The java.util.concurrent package supports Java’s multithreading facility and is often abbreviated as j.u.c. Scala uses the j.u.c. thread support and enhances it so you can write multithreaded code in a functional style without shared mutable state.

Eliminating shared mutable state permits massive horizontal scalability

Functional-Style Pipelines

Functional composition disallows the use of shared mutable state. You probably have experience with Unix-style pipes, such as provided by Linux and Mac OS is a form of linear composition: a number of processes are chained together, such that the output of each process becomes the input of the next process. The original data is not modified, instead the data passed between processes is private to that exchange and is discarded once consumed. The Combinators lecture earlier in this course introduced this style of programming.
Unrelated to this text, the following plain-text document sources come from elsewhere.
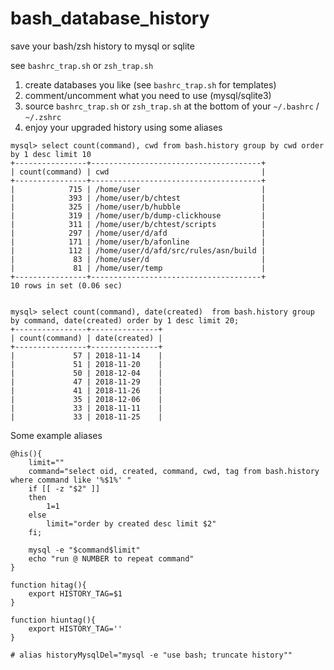 # bash_database_history
save your bash/zsh history to mysql or sqlite

see `bashrc_trap.sh` or `zsh_trap.sh`

1) create databases you like (see `bashrc_trap.sh` for templates)
2) comment/uncomment what you need to use (mysql/sqlite3)
3) source `bashrc_trap.sh` or `zsh_trap.sh` at the bottom of your `~/.bashrc` / `~/.zshrc`
4) enjoy your upgraded history using some aliases

```
mysql> select count(command), cwd from bash.history group by cwd order by 1 desc limit 10
+----------------+--------------------------------------+
| count(command) | cwd                                  |
+----------------+--------------------------------------+
|            715 | /home/user                           |
|            393 | /home/user/b/chtest                  |
|            325 | /home/user/b/hubble                  |
|            319 | /home/user/b/dump-clickhouse         |
|            311 | /home/user/b/chtest/scripts          |
|            297 | /home/user/d/afd                     |
|            171 | /home/user/b/afonline                |
|            112 | /home/user/d/afd/src/rules/asn/build |
|             83 | /home/user/d                         |
|             81 | /home/user/temp                      |
+----------------+--------------------------------------+
10 rows in set (0.06 sec)


mysql> select count(command), date(created)  from bash.history group by command, date(created) order by 1 desc limit 20;
+----------------+---------------+
| count(command) | date(created) |
+----------------+---------------+
|             57 | 2018-11-14    |
|             51 | 2018-11-20    |
|             50 | 2018-12-04    |
|             47 | 2018-11-29    |
|             41 | 2018-11-26    |
|             35 | 2018-12-06    |
|             33 | 2018-11-11    |
|             33 | 2018-11-25    |

```
Some example aliases

```
@his(){
	limit=""
	command="select oid, created, command, cwd, tag from bash.history where command like '%$1%' "
	if [[ -z "$2" ]]
	then
		1=1
	else
		limit="order by created desc limit $2"
	fi;
	
	mysql -e "$command$limit"
	echo "run @ NUMBER to repeat command"
}

function hitag(){
	export HISTORY_TAG=$1
}

function hiuntag(){
	export HISTORY_TAG=''
}

# alias historyMysqlDel="mysql -e "use bash; truncate history""
```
Below we see a file, whose contents are listed with the Linux cat command, and the output of the cat command is piped into the sort command, then the sorted output is piped into the uniq command, then the output of uniq is piped into the input of the tail command, resulting in another dataset, which is a transformed version of the original dataset. The original dataset is unchanged. In fact, each command outputs a temporary dataset which is a transformed version of the data that was inputted to it.
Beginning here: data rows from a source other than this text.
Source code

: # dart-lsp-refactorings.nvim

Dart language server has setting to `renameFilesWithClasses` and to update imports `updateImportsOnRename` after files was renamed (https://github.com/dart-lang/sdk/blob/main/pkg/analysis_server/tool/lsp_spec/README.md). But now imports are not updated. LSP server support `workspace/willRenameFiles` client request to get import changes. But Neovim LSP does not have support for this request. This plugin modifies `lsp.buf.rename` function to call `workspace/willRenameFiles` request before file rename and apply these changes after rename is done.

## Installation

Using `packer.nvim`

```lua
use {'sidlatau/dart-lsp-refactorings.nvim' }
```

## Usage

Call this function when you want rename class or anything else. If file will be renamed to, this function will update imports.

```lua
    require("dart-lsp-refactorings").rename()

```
Scala parallel collections and futures, and the Akka library’s multithreading options such as Actors, all support function-style composition. Here we see an example of serial / linear data chunked into parallel data sets running on multiple threads, whereby they are further transformed and then a reduce step that combines the parallel data sets using composition.

We will talk about how multi-threaded composition works for each type of multithreading in the lectures that follow.
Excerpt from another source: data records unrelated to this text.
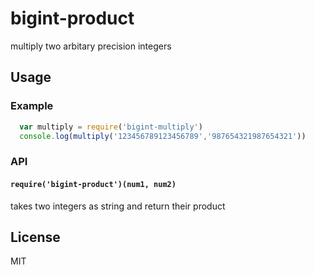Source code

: # bigint-product

multiply two arbitary precision integers

## Usage

### Example

```js
  var multiply = require('bigint-multiply')
  console.log(multiply('123456789123456789','987654321987654321'))
```

### API

#### `require('bigint-product')(num1, num2)`
takes two integers as string and return their product

## License

MIT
Better MultiThreading Options

Scala programs can take the best of what Java has to offer, and augment it with Scala goodness. The Scala language additionally offers parallel collections; this is only available for Java via a third-party library, Java Stream API Virtual-Threads-enabled Parallel Collectors. You can read about the Java library in Guide to Java Parallel Collectors Library.

The following multithreading options are ordered by increasing complexity and overhead.

java.util.concurrent (j.u.c.) – The foundation of Scala’s multithreading capability is built on this package from the Java runtime library. Efficient and scalable multi-threaded Scala programs can be written at a higher level than Java code that relies on j.u.c.
Scala parallel collections are provided by the Scala runtime library. The Parallel Collections lecture is dedicated to this topic.
Scala futures are provided by the Scala runtime library. The Futures & Promises lecture is the first of several lectures dedicated to this topic.

You can mix and match the above in the same program.

I published an article in InfoQ entitled Benchmarking JVM Concurrency Options for Java, Scala and Akka, on April 23, 2012. At that time, Akka was still open-source.

Threads

There is a lot to say about j.u.c. threads, and it is important to know about them in order to write and deploy multithreaded Scala code. I’ve carefully chosen a path through the material that provides a basis to build on in the lectures that follow. Links are provided so you can learn more.

Daemon Threads

Your Scala or Java program normally executes from beginning to end, but if it creates additional regular threads your program will not stop when System.exit, or a similar method, is called; the program will only end when all of those threads have also stopped. Contrast this behavior with that of daemon threads, which automatically terminate when the main thread exits.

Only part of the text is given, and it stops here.